What is being asked: From the records that follow, copy every line that contains the word "изменения".

(Extracted records)
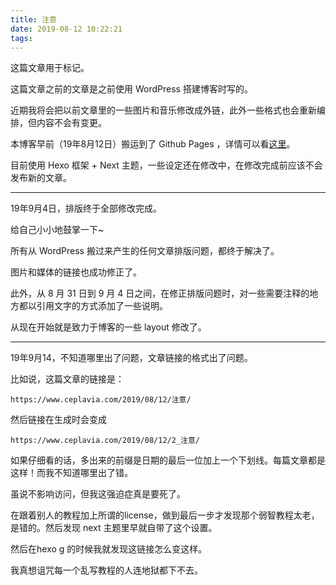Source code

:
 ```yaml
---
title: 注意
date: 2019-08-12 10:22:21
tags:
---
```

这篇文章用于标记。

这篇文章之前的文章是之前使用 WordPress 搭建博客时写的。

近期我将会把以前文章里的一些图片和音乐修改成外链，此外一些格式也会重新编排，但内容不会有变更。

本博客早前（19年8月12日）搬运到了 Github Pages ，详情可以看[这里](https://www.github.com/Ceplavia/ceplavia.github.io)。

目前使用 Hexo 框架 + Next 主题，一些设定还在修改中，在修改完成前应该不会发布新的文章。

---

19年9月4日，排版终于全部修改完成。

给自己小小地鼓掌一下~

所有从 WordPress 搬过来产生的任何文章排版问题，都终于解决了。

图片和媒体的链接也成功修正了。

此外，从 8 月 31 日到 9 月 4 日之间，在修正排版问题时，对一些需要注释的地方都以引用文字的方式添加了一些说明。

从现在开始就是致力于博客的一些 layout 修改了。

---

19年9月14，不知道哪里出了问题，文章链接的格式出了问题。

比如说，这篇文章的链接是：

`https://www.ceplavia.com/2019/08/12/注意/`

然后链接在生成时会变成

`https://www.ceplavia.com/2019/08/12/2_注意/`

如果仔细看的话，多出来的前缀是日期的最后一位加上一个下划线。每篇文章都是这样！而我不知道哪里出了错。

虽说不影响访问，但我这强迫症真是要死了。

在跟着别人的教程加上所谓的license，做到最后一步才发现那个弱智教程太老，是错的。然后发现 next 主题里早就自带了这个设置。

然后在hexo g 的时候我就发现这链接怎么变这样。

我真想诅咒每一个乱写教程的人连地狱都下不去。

* * *

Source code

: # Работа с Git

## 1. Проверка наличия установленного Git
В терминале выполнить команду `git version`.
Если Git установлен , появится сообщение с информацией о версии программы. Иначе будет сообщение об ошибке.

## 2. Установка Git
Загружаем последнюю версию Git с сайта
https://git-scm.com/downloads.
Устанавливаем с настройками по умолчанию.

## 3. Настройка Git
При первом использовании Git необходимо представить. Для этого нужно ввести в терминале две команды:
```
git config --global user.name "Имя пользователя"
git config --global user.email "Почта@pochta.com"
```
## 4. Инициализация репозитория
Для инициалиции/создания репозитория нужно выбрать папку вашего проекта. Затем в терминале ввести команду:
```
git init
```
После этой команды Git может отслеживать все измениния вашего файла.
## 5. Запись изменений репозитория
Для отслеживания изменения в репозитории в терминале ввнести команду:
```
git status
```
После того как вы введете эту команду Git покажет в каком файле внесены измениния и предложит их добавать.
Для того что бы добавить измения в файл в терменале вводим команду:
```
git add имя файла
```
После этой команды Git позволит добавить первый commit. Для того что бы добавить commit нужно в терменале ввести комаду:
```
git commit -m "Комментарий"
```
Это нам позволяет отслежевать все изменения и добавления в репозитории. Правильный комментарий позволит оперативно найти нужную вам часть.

Answer to this problem:
Для отслеживания изменения в репозитории в терминале ввнести команду:
Это нам позволяет отслежевать все изменения и добавления в репозитории. Правильный комментарий позволит оперативно найти нужную вам часть.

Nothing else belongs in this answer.